Here it goes.
At $45+ per gallon, including UPS, it is not cheap!
I also bought two more 28 oz. cartridges of PL Construction Adhesive. Five so far. This caulk will be used up to bond the deck along the top of the stringers.
100 screws may seem a lot but I ended up using most. They are #8 1 1/4 inch screws. Different sized screws will be used to lay the deck plywood to the cross braces.
Stainless screws are essential because they don't rust. Glastron used metal staples and by the time I owned the boat nearly all had corroded.
I can't remember exactly what I did on this day but the photos tell me the new roll of 1708 biaxial fiberglass cloth came in. I must have finished up the repairs and fiberglassing in the stringers to the hull.

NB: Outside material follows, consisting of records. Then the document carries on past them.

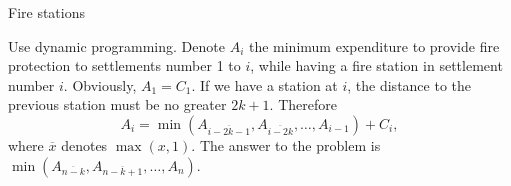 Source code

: \begin{tutorial}{Fire stations}

Use dynamic programming. Denote $A_i$ the minimum expenditure to provide fire protection to settlements number 1 to $i$, while having a fire station in settlement number $i$. Obviously, $A_1=C_1$. If we have a station at $i$, the distance to the previous station must be no greater $2k+1$. Therefore $$A_i = \min(A_{\overline{i-2k-1}}, A_{\overline{i-2k}}, \dots, A_{i-1}) + C_i,$$ where $\overline{x}$ denotes $\max(x,1)$. The answer to the problem is $\min(A_{\overline{n-k}}, A_{\overline{n-k+1}}, \dots, A_n)$.

\end{tutorial}
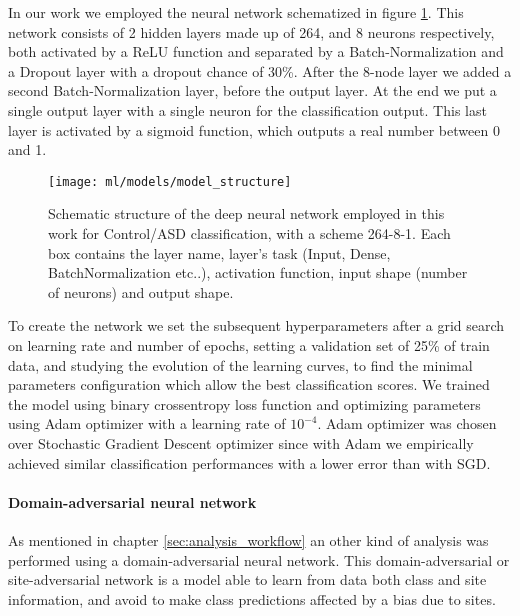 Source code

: \documentclass[11pt]{report}
\begin{document}
In our work we employed the neural network schematized in figure \ref{fig:model_structure}.
This network consists of 2 hidden layers made up of 264, and 8 neurons respectively, both activated by a ReLU function and separated by a Batch-Normalization and a Dropout layer with a dropout chance of 30\%.
After the 8-node layer we added a second Batch-Normalization layer, before the output layer.
At the end we put a single output layer with a single neuron for the classification output.
This last layer is activated by a sigmoid function, which outputs a real number between 0 and 1.



\begin{figure}[h!]
\centering
\texttt{[image: ml/models/model\_structure]}
\caption{Schematic structure of the deep neural network employed in this work for Control/ASD classification, with a scheme 264-8-1.
Each box contains the layer name, layer's task (Input, Dense, BatchNormalization etc..), activation function, input shape (number of neurons) and output shape.}
\label{fig:model_structure}
\end{figure}


To create the network we set the subsequent hyperparameters after a grid search on learning rate and number of epochs, setting a validation set of 25\% of train data, and studying the evolution of the learning curves, to find the minimal parameters configuration which allow the best classification scores.
We trained the model using binary crossentropy loss function and optimizing parameters using Adam optimizer with a learning rate of $10^{-4}$.
Adam optimizer was chosen over Stochastic Gradient Descent optimizer since with Adam we empirically achieved similar classification performances with a lower error than with SGD.

\paragraph{Domain-adversarial neural network}\hfill

As mentioned in chapter \ref{sec:analysis_workflow} an other kind of analysis was performed using a domain-adversarial neural network.
This domain-adversarial or site-adversarial network is a model able to learn from data both class and site information, and avoid to make class predictions affected by a bias due to sites.
\end{document}
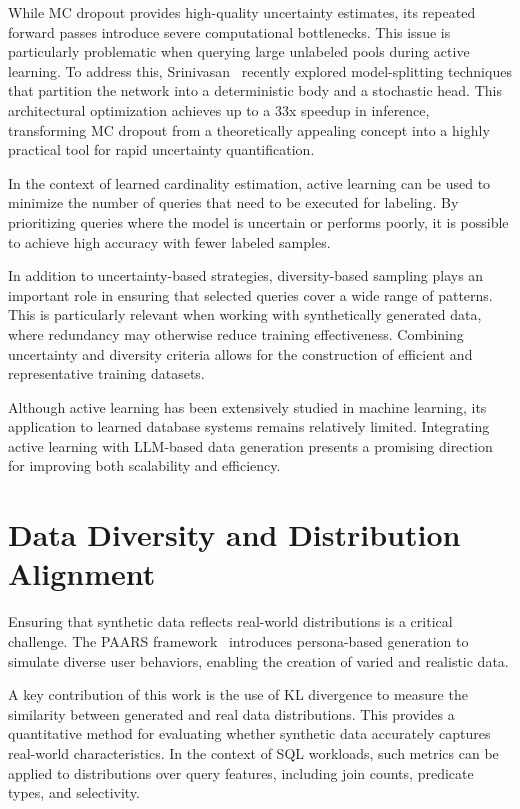 While MC dropout provides high-quality uncertainty estimates, its repeated forward passes introduce severe computational bottlenecks. This issue is particularly problematic when querying large unlabeled pools during active learning. To address this, Srinivasan~\cite{Srinivasan2024Efficient} recently explored model-splitting techniques that partition the network into a deterministic body and a stochastic head. This architectural optimization achieves up to a 33x speedup in inference, transforming MC dropout from a theoretically appealing concept into a highly practical tool for rapid uncertainty quantification.

In the context of learned cardinality estimation, active learning can be used to minimize the number of queries that need to be executed for labeling. By prioritizing queries where the model is uncertain or performs poorly, it is possible to achieve high accuracy with fewer labeled samples.

In addition to uncertainty-based strategies, diversity-based sampling plays an important role in ensuring that selected queries cover a wide range of patterns. This is particularly relevant when working with synthetically generated data, where redundancy may otherwise reduce training effectiveness. Combining uncertainty and diversity criteria allows for the construction of efficient and representative training datasets.

Although active learning has been extensively studied in machine learning, its application to learned database systems remains relatively limited. Integrating active learning with LLM-based data generation presents a promising direction for improving both scalability and efficiency.

\section{Data Diversity and Distribution Alignment}

Ensuring that synthetic data reflects real-world distributions is a critical challenge. The PAARS framework~\cite{DBLP:journals/corr/abs-2503-24228} introduces persona-based generation to simulate diverse user behaviors, enabling the creation of varied and realistic data.

A key contribution of this work is the use of KL divergence to measure the similarity between generated and real data distributions. This provides a quantitative method for evaluating whether synthetic data accurately captures real-world characteristics. In the context of SQL workloads, such metrics can be applied to distributions over query features, including join counts, predicate types, and selectivity.

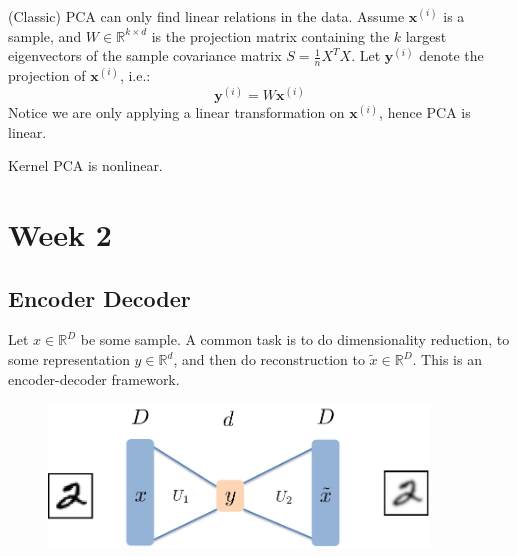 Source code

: \documentclass{article}
\begin{document}
\begin{remark} (Classic) PCA can only find linear relations in the data. Assume $\bm{x}^{(i)}$ is a sample, and $W \in \mathbb{R}^{k \times d}$ is the projection matrix containing the  $k$ largest eigenvectors of the sample covariance matrix $S = \frac{1}{n} X^T X$. Let $\bm{y}^{(i)}$ denote the projection of $\bm{x}^{(i)}$, i.e.:
\[
  \bm{y}^{(i)} = W \bm{x}^{(i)} 
  \]
Notice we are only applying a linear transformation on $\bm{x}^{(i)}$, hence PCA is linear.

Kernel PCA is nonlinear. 
\end{remark}



\section{Week 2}
\subsection{Encoder Decoder}
Let $x \in \mathbb{R}^{D}$ be some sample. A common task is to do dimensionality reduction,  to some representation $y \in \mathbb{R}^{d}$, and then do reconstruction to $\widetilde{x} \in \mathbb{R}^{D}$. This is an encoder-decoder framework. 
\begin{figure}[H] \centering \includegraphics[height=0.3\textheight,width=0.9\textwidth,keepaspectratio]{encoderDecoder}  \label{fig:encoderDecoder} \end{figure}
\end{document}
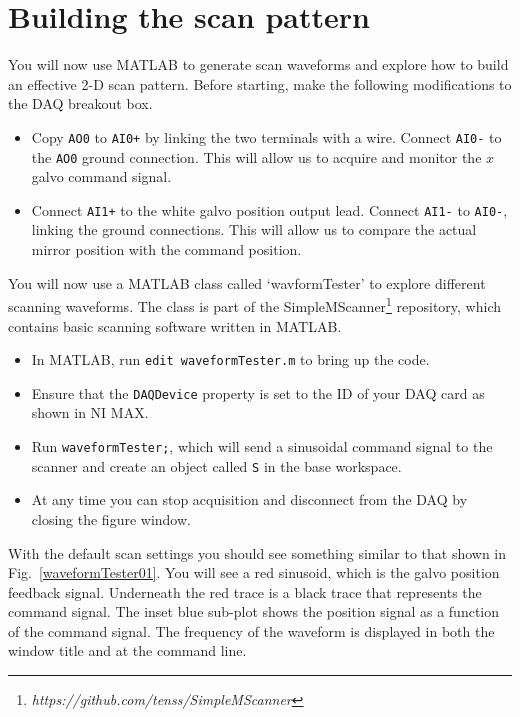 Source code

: \documentclass[a4paper]{report}
\begin{document}
\clearpage

\section{Building the scan pattern}

You will now use MATLAB to generate scan waveforms and explore how to build an effective 2-D scan pattern. 
Before starting, make the following modifications to the DAQ breakout box. 

\begin{itemize}
    \setlength\itemsep{0.15em}
    \item Copy \texttt{AO0} to \texttt{AI0+} by linking the two terminals with a wire. Connect \texttt{AI0-} to the \texttt{AO0} ground connection. This will allow us to acquire and monitor the $x$ galvo command signal.
    \item Connect \texttt{AI1+} to the white galvo position output lead.  Connect \texttt{AI1-} to \texttt{AI0-}, linking the ground connections. This will allow us to compare the actual mirror position with the command position.
\end{itemize}

\noindent
You will now use a MATLAB class called `wavformTester' to explore different scanning waveforms.
The class is part of the SimpleMScanner\footnote{\textit{https://github.com/tenss/SimpleMScanner}} repository, which contains basic scanning software written in MATLAB.


\begin{itemize}
\setlength\itemsep{0.15em}
\item In MATLAB, run \texttt{edit waveformTester.m} to bring up the code. 
\item Ensure that the \texttt{DAQDevice} property is set to the ID of your DAQ card as shown in NI MAX. 
\item Run \texttt{waveformTester;}, which will send a sinusoidal command signal to the scanner and create an object called \texttt{S} in the base workspace.
\item At any time you can stop acquisition and disconnect from the DAQ by closing the figure window.
\end{itemize}

\noindent
With the default scan settings you should see something similar to that shown in Fig.~\ref{waveformTester01}.
You will see a red sinusoid, which is the galvo position feedback signal. 
Underneath the red trace is a black trace that represents the command signal. 
The inset blue sub-plot shows the position signal as a function of the command signal. 
The frequency of the waveform is displayed in both the window title and at the command line. 
\end{document}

By now I was working in the Batboat wearing shorts and uneven spots of fiberglass poked into my skin. I bought the knee pads weeks earlier and they came in handy.
The new 1708 and my cutting table.
1708 is among the strongest fiberglass weaves available. It is 17 ounces of woven material stitched on top of 8 ounces of chopped strand mat, equaling 25 oz. of fiberglass!!
This rebuild is many times more stronger than what the factory built.
A small hole was left in bottom of the stringers where they meet the transom. This lets water drain to the bilge area if it ever got under the deck. Sorry, they are hard to see. More on this later, however.